=== Begin Enclosure ===

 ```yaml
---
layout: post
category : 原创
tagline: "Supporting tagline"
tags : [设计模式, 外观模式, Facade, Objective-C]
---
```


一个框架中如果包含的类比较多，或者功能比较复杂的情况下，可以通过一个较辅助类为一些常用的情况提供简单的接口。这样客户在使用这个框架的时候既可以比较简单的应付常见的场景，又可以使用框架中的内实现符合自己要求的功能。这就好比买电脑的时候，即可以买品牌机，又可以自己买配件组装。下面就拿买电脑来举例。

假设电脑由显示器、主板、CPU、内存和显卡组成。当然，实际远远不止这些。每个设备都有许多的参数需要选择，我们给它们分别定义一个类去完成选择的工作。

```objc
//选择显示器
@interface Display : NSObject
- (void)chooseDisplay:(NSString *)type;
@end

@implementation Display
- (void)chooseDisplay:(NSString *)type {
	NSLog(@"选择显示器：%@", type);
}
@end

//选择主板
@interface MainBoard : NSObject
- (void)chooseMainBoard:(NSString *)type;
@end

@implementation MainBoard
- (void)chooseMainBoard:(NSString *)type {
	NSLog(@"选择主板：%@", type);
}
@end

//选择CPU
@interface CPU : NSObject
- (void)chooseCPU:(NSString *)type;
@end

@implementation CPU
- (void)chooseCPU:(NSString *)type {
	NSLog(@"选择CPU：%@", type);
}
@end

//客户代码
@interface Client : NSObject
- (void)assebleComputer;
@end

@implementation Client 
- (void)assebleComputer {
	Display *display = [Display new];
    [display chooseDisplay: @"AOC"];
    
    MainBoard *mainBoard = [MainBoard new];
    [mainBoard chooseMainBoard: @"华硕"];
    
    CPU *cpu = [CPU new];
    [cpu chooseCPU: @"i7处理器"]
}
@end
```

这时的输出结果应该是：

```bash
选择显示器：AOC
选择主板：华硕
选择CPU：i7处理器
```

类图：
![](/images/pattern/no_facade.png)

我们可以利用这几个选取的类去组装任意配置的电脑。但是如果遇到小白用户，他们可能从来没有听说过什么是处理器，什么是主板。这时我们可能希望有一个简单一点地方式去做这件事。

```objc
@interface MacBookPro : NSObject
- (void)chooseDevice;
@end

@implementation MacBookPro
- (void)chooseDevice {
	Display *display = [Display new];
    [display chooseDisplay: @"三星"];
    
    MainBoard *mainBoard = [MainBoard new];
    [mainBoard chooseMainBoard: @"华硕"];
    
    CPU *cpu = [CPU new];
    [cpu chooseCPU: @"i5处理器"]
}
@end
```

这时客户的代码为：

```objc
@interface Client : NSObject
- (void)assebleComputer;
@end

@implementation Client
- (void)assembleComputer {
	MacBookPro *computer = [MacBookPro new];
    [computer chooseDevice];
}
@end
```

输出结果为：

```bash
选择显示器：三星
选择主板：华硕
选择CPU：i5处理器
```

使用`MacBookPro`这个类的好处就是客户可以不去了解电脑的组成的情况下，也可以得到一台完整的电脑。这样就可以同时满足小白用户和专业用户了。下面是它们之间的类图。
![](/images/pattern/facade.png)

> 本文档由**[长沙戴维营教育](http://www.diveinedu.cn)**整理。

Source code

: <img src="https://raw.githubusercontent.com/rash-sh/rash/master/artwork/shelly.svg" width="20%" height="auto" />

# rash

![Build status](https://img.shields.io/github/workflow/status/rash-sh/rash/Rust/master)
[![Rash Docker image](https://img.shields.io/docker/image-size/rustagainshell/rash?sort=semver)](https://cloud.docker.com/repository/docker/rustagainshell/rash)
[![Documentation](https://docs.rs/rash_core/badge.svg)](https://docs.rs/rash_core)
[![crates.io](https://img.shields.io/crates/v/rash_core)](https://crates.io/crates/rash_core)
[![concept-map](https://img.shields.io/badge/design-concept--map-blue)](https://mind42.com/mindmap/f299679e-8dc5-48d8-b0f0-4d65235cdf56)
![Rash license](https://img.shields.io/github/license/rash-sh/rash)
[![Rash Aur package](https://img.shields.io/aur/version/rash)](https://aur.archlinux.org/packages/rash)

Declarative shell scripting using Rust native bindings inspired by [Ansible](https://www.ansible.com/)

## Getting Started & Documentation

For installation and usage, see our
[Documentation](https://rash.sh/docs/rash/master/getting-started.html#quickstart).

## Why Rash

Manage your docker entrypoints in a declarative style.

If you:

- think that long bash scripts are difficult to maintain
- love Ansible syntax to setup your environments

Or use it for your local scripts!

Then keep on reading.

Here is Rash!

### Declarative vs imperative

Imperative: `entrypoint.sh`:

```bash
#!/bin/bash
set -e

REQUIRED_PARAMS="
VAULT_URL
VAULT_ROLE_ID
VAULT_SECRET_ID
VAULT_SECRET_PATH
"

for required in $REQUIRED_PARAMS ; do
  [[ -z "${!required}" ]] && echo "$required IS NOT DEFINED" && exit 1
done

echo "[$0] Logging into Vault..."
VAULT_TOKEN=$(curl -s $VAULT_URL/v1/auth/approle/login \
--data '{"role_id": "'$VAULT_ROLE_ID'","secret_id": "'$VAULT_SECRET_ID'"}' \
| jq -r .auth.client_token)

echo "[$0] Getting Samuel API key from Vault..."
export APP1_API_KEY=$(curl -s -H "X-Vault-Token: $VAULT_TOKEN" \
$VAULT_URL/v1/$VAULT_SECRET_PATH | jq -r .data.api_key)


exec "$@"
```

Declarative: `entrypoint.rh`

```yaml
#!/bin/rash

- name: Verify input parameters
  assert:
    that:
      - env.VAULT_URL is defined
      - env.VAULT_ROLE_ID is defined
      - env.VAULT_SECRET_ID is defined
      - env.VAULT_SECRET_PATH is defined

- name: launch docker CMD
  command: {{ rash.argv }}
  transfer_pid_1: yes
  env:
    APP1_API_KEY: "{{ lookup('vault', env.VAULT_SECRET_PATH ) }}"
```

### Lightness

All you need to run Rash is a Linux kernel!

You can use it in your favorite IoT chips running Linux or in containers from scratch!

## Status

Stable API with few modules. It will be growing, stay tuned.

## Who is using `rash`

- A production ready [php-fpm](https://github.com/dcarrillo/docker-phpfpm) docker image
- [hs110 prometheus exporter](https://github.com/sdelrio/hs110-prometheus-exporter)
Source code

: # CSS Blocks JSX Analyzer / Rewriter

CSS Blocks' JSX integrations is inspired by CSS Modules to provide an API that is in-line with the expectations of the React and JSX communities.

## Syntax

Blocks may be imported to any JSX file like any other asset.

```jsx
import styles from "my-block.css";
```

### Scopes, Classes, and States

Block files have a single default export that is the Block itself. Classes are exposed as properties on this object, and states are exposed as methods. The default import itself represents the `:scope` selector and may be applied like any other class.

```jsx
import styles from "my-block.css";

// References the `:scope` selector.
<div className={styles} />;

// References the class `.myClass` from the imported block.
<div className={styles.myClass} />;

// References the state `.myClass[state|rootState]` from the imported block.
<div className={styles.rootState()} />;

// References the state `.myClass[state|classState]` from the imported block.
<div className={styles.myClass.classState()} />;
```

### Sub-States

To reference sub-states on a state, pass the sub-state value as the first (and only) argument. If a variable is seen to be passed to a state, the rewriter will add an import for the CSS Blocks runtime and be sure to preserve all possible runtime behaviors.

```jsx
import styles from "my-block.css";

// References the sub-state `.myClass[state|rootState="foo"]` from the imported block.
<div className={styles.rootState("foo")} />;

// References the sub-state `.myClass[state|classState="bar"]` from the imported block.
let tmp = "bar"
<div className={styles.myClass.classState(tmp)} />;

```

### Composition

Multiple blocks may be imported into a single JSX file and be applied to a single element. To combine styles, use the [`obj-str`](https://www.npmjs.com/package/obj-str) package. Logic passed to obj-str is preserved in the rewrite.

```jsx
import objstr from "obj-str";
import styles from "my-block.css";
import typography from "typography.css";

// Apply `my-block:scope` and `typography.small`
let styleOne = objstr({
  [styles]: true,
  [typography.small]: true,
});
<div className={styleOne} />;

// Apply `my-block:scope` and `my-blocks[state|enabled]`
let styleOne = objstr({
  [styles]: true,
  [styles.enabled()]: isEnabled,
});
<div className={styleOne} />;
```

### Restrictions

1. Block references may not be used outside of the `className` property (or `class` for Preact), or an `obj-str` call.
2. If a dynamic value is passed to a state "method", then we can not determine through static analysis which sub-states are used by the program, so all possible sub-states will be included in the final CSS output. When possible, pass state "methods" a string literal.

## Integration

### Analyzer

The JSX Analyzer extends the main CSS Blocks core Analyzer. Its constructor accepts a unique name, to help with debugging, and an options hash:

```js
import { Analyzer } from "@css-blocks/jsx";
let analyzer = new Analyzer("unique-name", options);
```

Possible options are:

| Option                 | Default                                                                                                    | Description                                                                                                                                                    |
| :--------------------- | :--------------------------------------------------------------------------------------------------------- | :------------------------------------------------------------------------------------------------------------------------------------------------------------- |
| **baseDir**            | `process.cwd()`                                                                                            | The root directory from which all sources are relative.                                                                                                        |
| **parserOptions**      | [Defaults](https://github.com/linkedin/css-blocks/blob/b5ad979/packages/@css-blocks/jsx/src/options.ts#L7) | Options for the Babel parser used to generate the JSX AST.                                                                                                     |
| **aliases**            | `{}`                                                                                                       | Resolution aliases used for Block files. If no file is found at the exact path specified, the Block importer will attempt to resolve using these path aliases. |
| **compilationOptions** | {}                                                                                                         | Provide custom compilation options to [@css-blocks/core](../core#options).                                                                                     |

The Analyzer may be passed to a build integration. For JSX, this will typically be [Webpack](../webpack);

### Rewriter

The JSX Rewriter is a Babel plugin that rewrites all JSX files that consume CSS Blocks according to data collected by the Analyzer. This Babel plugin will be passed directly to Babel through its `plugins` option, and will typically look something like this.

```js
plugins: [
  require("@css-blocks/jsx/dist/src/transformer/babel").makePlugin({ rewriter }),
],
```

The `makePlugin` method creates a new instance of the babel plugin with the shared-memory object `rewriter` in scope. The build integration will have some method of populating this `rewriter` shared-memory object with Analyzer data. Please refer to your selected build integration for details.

=== End Enclosure ===

TASK TO CARRY OUT
Your answer must consist of every line in the listing that contains "selector".

YOUR RESPONSE
Block files have a single default export that is the Block itself. Classes are exposed as properties on this object, and states are exposed as methods. The default import itself represents the `:scope` selector and may be applied like any other class.
// References the `:scope` selector.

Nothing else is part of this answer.